Nobody on board looks very happy, least of all those whose part of the carriage is still on the rickety-looking bridge. Rather than try to get the whole of the train across, we stay stopped. In fact, a number of people including what looks like the driver have climbed down to the tracks. A man in combat trousers and a navy vest is staring disconsolately under the train from where there are sporadic gushes of steam. I join most of the other passengers – very noticeably
all
of those whose part of the carriage is still on the bridge – by clambering down onto the grass and wandering around aimlessly looking for some sign of a squashed animal. But there is nothing to be seen. No blood on the tracks nor maimed carcass on the wooden struts of the bridge or in the fast flowing white water gushing by below.

It is quite clear from the expression on the face of the man in the navy vest and from the piece of perished rubber he his holding in his hand that some form of piping has either failed or been broken. There’s a lot of head-scratching going
on. A bloke in overalls appears to be the engineer, but he doesn’t exactly have much in the way of tools: just a spanner and some rope. What exactly it is that has broken and how important it is to our chances of continuing to Guantánamo, which can scarcely be more than a few dozen kilometres away, I have no idea. Eventually, however, people are urged to get back on board. After a lot of spanner clanging and some general bodging it would appear the mechanic has done something – possibly used the bit of rope to tie things back together – to let us limp on far enough to get the rear of the train clear of the bridge.

Ahead on the left is what appears to be a dilapidated barracks with a dirty white colonnade, pale green walls and a rusted tin roof.
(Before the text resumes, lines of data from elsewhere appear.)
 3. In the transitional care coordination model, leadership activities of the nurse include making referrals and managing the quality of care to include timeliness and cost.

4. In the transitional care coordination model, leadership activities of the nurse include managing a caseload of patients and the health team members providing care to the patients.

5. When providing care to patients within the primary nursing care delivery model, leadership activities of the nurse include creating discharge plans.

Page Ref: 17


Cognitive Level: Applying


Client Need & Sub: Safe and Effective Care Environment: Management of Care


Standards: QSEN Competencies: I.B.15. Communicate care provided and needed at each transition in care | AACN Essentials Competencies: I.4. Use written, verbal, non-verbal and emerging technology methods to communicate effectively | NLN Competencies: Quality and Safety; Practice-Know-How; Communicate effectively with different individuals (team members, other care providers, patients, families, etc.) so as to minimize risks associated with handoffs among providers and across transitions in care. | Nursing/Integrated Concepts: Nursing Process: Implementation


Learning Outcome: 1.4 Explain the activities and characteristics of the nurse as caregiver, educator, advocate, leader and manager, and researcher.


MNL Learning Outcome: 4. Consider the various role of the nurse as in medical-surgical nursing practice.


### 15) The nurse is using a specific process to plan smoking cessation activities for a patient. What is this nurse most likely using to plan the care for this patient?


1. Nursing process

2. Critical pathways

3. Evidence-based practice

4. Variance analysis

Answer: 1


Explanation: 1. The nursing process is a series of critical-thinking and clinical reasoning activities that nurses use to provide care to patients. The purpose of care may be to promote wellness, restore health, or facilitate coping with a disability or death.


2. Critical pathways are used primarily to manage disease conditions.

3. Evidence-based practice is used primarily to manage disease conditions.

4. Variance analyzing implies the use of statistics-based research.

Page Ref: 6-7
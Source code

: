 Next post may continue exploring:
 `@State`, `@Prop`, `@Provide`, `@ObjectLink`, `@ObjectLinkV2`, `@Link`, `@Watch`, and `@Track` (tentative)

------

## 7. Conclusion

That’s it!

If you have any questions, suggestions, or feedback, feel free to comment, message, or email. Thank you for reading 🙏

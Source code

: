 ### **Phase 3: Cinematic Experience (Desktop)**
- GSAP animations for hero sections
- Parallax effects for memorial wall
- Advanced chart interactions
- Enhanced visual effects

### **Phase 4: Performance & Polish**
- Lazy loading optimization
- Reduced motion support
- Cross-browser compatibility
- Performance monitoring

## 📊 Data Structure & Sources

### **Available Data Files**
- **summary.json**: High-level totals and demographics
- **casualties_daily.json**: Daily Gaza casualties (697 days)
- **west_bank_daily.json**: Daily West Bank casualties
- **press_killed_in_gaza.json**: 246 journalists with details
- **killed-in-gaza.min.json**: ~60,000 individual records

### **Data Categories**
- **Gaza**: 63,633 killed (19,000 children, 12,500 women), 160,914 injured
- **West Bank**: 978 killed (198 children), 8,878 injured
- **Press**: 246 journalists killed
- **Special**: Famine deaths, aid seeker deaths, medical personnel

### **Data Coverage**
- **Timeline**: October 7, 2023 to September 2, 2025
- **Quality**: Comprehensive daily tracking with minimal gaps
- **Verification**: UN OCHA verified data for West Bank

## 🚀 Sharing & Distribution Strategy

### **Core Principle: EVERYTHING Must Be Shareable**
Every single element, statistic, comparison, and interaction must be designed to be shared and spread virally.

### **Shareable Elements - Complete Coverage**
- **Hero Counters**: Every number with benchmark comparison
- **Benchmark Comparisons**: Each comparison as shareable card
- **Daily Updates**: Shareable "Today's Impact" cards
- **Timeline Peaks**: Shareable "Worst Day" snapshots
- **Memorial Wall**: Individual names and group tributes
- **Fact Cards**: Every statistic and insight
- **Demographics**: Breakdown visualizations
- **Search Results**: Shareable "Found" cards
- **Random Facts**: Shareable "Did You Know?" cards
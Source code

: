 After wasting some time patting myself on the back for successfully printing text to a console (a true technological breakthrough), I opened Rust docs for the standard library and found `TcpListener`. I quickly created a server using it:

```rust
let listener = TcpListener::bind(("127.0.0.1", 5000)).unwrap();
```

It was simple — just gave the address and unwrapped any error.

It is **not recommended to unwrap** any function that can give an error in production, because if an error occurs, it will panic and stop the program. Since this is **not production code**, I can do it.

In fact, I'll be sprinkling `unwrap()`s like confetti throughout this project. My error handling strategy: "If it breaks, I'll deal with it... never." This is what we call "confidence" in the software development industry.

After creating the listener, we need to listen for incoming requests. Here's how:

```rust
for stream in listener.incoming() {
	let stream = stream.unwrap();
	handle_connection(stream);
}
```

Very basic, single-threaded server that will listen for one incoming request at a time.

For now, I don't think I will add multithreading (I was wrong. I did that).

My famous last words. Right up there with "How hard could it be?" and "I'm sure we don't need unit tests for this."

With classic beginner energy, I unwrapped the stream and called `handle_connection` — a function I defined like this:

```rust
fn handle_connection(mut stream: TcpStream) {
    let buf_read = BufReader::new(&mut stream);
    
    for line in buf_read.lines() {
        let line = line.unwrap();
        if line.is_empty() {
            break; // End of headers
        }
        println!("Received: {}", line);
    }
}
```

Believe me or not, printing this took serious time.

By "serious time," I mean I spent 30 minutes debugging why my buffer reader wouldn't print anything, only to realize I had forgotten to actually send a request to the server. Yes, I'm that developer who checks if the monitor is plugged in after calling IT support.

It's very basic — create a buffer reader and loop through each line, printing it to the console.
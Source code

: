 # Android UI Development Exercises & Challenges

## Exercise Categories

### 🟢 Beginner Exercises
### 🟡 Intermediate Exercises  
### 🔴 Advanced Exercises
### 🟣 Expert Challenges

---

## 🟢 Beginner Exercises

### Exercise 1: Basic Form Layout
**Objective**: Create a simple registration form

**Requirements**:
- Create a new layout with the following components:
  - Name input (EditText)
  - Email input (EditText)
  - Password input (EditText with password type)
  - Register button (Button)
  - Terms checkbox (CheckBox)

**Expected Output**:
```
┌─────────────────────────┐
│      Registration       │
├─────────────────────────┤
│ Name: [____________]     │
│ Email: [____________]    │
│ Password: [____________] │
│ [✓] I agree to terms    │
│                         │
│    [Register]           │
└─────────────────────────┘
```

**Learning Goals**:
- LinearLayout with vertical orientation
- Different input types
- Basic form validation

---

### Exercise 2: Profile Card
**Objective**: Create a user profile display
Closer inspection reveals it to be
Empresa Comercial Mixta El Salvador 117 Carretera Larga
, in other words the local excuse for a supermarket situated at the village of El Salvador at kilometre 117 mark on the main road. We stop for a while, presumably while the engineer nips in to see if they have any stocks of rubber ducting which, based on the window display of El Telégrafo back in in Las Tunas, has to be at best an outside possibility.